*** Raw data Section Begins ***

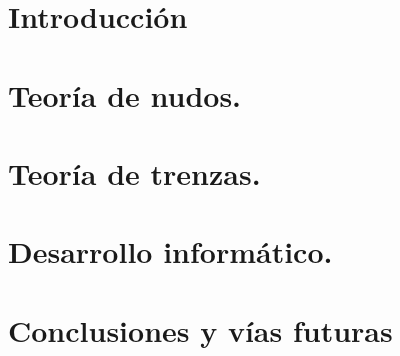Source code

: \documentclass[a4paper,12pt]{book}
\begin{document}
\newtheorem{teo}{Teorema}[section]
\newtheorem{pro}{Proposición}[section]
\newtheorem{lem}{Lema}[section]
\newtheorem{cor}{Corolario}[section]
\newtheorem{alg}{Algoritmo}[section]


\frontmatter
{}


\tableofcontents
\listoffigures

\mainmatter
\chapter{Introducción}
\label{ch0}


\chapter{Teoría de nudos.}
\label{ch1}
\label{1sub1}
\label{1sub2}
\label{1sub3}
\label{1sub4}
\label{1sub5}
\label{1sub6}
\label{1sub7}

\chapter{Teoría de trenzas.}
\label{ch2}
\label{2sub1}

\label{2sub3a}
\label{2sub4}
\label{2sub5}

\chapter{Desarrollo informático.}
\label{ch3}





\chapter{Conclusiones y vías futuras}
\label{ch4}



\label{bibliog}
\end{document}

*** Raw data Section Ends ***

◆ Exercise requirements
Keeping the pictures out, print the entries above exactly as written.

◆ Output of the exercise
Source code

: \documentclass[a4paper,12pt]{book}
\begin{document}
\newtheorem{teo}{Teorema}[section]
\newtheorem{pro}{Proposición}[section]
\newtheorem{lem}{Lema}[section]
\newtheorem{cor}{Corolario}[section]
\newtheorem{alg}{Algoritmo}[section]


\frontmatter
{}


\tableofcontents
\listoffigures

\mainmatter
\chapter{Introducción}
\label{ch0}


\chapter{Teoría de nudos.}
\label{ch1}
\label{1sub1}
\label{1sub2}
\label{1sub3}
\label{1sub4}
\label{1sub5}
\label{1sub6}
\label{1sub7}

\chapter{Teoría de trenzas.}
\label{ch2}
\label{2sub1}

\label{2sub3a}
\label{2sub4}
\label{2sub5}

\chapter{Desarrollo informático.}
\label{ch3}





\chapter{Conclusiones y vías futuras}
\label{ch4}



\label{bibliog}
\end{document}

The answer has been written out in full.